**Your instructions**
Go through the material below and copy each line where the word "rzeczy" appears.

**Data records**
········
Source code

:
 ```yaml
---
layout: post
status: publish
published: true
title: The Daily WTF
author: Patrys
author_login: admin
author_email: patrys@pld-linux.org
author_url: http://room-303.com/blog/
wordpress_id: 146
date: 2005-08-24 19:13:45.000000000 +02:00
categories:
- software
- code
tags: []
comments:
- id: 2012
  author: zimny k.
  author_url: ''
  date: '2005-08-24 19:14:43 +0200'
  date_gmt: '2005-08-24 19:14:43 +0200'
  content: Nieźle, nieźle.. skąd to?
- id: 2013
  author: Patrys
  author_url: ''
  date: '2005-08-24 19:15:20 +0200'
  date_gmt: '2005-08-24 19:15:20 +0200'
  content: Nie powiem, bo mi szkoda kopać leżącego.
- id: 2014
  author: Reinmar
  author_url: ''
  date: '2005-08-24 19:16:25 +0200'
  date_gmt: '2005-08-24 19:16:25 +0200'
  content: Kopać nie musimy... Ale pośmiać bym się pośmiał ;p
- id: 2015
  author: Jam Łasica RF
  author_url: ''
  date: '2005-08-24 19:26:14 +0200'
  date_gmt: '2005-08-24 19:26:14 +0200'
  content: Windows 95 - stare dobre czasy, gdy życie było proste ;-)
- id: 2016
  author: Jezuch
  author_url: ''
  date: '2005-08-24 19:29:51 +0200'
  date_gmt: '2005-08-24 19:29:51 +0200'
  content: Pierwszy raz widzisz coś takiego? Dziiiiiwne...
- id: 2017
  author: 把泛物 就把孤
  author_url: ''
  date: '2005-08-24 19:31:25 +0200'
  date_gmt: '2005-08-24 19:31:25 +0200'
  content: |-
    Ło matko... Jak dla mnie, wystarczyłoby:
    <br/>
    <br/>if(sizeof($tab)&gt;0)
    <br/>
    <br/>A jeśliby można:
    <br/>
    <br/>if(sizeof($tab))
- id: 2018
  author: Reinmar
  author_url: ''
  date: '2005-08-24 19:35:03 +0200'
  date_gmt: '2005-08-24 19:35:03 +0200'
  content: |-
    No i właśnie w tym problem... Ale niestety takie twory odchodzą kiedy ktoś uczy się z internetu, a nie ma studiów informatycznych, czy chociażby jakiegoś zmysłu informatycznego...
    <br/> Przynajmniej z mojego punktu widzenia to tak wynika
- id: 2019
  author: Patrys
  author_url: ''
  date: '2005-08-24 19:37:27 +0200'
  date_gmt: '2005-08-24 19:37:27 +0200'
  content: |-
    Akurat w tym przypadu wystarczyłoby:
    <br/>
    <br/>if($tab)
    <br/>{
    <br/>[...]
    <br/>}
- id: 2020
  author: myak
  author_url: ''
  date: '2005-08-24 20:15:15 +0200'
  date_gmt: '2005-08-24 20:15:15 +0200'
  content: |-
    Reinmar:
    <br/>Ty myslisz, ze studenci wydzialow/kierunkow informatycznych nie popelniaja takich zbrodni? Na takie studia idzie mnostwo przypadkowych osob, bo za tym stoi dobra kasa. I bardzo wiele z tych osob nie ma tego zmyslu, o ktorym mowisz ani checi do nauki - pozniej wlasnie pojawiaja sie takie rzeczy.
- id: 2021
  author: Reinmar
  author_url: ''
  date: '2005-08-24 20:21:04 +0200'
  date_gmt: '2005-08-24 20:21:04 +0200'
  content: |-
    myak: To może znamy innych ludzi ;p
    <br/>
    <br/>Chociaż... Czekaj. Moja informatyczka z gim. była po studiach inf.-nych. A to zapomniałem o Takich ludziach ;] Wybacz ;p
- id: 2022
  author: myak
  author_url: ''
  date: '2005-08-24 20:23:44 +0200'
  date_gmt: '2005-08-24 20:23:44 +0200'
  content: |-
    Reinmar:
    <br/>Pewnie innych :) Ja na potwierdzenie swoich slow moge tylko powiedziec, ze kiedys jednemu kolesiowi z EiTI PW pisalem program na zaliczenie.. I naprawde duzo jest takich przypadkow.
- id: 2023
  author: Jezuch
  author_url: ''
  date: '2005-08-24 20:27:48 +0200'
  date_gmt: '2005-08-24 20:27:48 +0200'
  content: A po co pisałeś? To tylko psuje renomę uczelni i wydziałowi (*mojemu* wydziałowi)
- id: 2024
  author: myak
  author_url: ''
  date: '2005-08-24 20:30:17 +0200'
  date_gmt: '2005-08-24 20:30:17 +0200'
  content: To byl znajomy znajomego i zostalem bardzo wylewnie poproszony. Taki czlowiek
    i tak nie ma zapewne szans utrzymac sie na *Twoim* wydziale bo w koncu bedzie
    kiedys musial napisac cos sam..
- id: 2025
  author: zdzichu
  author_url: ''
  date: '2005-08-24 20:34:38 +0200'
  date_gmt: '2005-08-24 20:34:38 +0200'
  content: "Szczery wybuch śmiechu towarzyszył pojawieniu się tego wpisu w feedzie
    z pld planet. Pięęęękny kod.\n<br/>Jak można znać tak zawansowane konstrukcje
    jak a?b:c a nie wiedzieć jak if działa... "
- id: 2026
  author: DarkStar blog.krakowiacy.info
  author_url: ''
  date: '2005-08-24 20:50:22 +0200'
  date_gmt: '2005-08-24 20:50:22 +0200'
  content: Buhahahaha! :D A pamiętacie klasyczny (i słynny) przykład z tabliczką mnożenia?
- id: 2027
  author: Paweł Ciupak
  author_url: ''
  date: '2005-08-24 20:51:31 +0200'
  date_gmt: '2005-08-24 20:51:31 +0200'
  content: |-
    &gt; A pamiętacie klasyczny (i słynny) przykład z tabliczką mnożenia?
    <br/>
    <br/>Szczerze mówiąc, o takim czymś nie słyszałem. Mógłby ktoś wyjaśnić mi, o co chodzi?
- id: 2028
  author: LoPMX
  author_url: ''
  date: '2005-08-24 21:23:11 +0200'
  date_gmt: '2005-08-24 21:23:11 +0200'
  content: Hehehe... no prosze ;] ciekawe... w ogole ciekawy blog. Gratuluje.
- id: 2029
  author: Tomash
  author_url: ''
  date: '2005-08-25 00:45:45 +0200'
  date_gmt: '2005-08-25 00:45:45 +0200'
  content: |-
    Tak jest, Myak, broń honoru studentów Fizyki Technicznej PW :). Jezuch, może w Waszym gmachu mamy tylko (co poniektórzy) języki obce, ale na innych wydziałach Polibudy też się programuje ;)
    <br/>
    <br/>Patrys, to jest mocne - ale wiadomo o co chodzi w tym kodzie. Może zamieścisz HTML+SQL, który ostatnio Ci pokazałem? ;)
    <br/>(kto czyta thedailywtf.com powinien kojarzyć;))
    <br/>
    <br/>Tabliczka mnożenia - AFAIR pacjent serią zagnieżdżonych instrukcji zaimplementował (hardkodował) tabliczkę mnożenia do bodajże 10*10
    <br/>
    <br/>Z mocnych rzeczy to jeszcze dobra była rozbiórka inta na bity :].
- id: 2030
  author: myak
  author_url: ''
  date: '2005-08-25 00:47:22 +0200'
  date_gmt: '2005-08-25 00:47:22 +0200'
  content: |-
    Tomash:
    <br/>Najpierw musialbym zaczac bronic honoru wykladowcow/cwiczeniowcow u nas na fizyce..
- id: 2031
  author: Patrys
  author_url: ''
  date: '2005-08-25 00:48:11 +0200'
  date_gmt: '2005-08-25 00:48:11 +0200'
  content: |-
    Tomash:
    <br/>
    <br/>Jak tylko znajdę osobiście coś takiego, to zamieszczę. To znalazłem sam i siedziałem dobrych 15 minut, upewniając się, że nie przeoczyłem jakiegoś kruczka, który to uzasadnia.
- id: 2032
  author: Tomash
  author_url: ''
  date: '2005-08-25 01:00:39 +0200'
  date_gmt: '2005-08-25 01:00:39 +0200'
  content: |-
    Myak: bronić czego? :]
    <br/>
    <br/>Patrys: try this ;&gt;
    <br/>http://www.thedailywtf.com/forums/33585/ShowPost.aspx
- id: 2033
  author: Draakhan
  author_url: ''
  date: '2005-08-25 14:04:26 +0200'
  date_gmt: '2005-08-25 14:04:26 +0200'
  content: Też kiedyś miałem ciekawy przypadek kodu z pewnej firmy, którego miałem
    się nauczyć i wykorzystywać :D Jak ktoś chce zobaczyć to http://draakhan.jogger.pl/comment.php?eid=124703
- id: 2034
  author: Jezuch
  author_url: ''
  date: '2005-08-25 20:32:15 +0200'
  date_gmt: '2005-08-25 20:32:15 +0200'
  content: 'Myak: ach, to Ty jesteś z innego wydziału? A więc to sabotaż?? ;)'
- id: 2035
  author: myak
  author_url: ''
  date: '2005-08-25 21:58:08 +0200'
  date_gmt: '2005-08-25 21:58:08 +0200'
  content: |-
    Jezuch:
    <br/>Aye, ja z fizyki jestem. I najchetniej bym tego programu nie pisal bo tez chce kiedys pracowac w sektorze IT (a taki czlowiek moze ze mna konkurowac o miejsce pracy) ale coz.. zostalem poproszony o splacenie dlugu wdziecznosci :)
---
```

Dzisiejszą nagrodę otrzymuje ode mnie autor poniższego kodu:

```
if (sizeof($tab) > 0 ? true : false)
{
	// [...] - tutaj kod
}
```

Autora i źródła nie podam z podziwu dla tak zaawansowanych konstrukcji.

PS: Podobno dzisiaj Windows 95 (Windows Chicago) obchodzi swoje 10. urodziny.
········
**Result below**
    <br/>Ty myslisz, ze studenci wydzialow/kierunkow informatycznych nie popelniaja takich zbrodni? Na takie studia idzie mnostwo przypadkowych osob, bo za tym stoi dobra kasa. I bardzo wiele z tych osob nie ma tego zmyslu, o ktorym mowisz ani checi do nauki - pozniej wlasnie pojawiaja sie takie rzeczy.
    <br/>Z mocnych rzeczy to jeszcze dobra była rozbiórka inta na bity :].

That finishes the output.